• _What to do_
Since the pictures are not wanted, retype the listing below exactly and without them.

=== Supplied entries ===

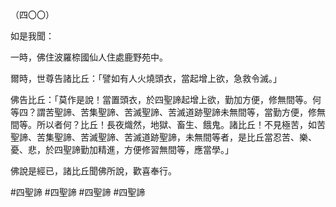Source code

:（四〇〇）

如是我聞：

一時，佛住波羅㮈國仙人住處鹿野苑中。

爾時，世尊告諸比丘：「譬如有人火燒頭衣，當起增上欲，急救令滅。」

佛告比丘：「莫作是說！當置頭衣，於四聖諦起增上欲，勤加方便，修無間等。何等四？謂苦聖諦、苦集聖諦、苦滅聖諦、苦滅道跡聖諦未無間等，當勤方便，修無間等。所以者何？比丘！長夜熾然，地獄、畜生、餓鬼。諸比丘！不見極苦，如苦聖諦、苦集聖諦、苦滅聖諦、苦滅道跡聖諦，未無間等者，是比丘當忍苦、樂、憂、悲，於四聖諦勤加精進，方便修習無間等，應當學。」

佛說是經已，諸比丘聞佛所說，歡喜奉行。




#四聖諦
#四聖諦
#四聖諦
#四聖諦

===

• _Solution below_
Source code

:（四〇〇）

如是我聞：

一時，佛住波羅㮈國仙人住處鹿野苑中。

爾時，世尊告諸比丘：「譬如有人火燒頭衣，當起增上欲，急救令滅。」

佛告比丘：「莫作是說！當置頭衣，於四聖諦起增上欲，勤加方便，修無間等。何等四？謂苦聖諦、苦集聖諦、苦滅聖諦、苦滅道跡聖諦未無間等，當勤方便，修無間等。所以者何？比丘！長夜熾然，地獄、畜生、餓鬼。諸比丘！不見極苦，如苦聖諦、苦集聖諦、苦滅聖諦、苦滅道跡聖諦，未無間等者，是比丘當忍苦、樂、憂、悲，於四聖諦勤加精進，方便修習無間等，應當學。」

佛說是經已，諸比丘聞佛所說，歡喜奉行。




#四聖諦
#四聖諦
#四聖諦
#四聖諦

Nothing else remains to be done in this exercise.